#### About this task
Write each line below back out exactly, omitting its pictures.

Stored data Start Marker

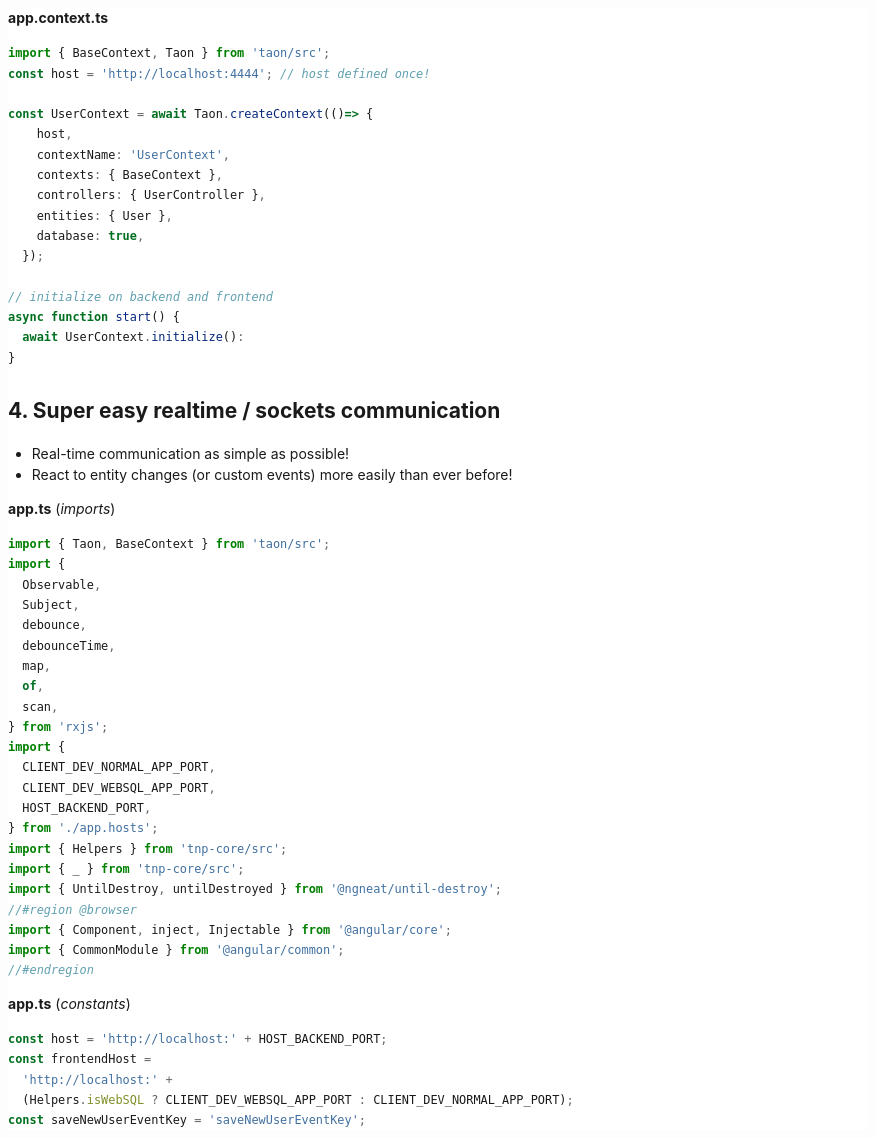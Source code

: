 **app.context.ts**
```ts
import { BaseContext, Taon } from 'taon/src';
const host = 'http://localhost:4444'; // host defined once!

const UserContext = await Taon.createContext(()=> {
    host,
    contextName: 'UserContext',
    contexts: { BaseContext },
    controllers: { UserController },
    entities: { User },
    database: true,
  });

// initialize on backend and frontend 
async function start() {
  await UserContext.initialize():   
}
```

## 4. Super easy realtime / sockets communication
- Real-time communication as simple as possible!
- React to entity changes (or custom events) more easily than ever before!

**app.ts**  (*imports*)
```ts
import { Taon, BaseContext } from 'taon/src';
import {
  Observable,
  Subject,
  debounce,
  debounceTime,
  map,
  of,
  scan,
} from 'rxjs';
import {
  CLIENT_DEV_NORMAL_APP_PORT,
  CLIENT_DEV_WEBSQL_APP_PORT,
  HOST_BACKEND_PORT,
} from './app.hosts';
import { Helpers } from 'tnp-core/src';
import { _ } from 'tnp-core/src';
import { UntilDestroy, untilDestroyed } from '@ngneat/until-destroy';
//#region @browser
import { Component, inject, Injectable } from '@angular/core';
import { CommonModule } from '@angular/common';
//#endregion
```

**app.ts** (*constants*)
```ts
const host = 'http://localhost:' + HOST_BACKEND_PORT;
const frontendHost =
  'http://localhost:' +
  (Helpers.isWebSQL ? CLIENT_DEV_WEBSQL_APP_PORT : CLIENT_DEV_NORMAL_APP_PORT);
const saveNewUserEventKey = 'saveNewUserEventKey';
```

Stored data End Marker

#### Task output
Source code

: **app.context.ts**
```ts
import { BaseContext, Taon } from 'taon/src';
const host = 'http://localhost:4444'; // host defined once!

const UserContext = await Taon.createContext(()=> {
    host,
    contextName: 'UserContext',
    contexts: { BaseContext },
    controllers: { UserController },
    entities: { User },
    database: true,
  });

// initialize on backend and frontend 
async function start() {
  await UserContext.initialize():   
}
```

## 4. Super easy realtime / sockets communication
- Real-time communication as simple as possible!
- React to entity changes (or custom events) more easily than ever before!

**app.ts**  (*imports*)
```ts
import { Taon, BaseContext } from 'taon/src';
import {
  Observable,
  Subject,
  debounce,
  debounceTime,
  map,
  of,
  scan,
} from 'rxjs';
import {
  CLIENT_DEV_NORMAL_APP_PORT,
  CLIENT_DEV_WEBSQL_APP_PORT,
  HOST_BACKEND_PORT,
} from './app.hosts';
import { Helpers } from 'tnp-core/src';
import { _ } from 'tnp-core/src';
import { UntilDestroy, untilDestroyed } from '@ngneat/until-destroy';
//#region @browser
import { Component, inject, Injectable } from '@angular/core';
import { CommonModule } from '@angular/common';
//#endregion
```

**app.ts** (*constants*)
```ts
const host = 'http://localhost:' + HOST_BACKEND_PORT;
const frontendHost =
  'http://localhost:' +
  (Helpers.isWebSQL ? CLIENT_DEV_WEBSQL_APP_PORT : CLIENT_DEV_NORMAL_APP_PORT);
const saveNewUserEventKey = 'saveNewUserEventKey';
```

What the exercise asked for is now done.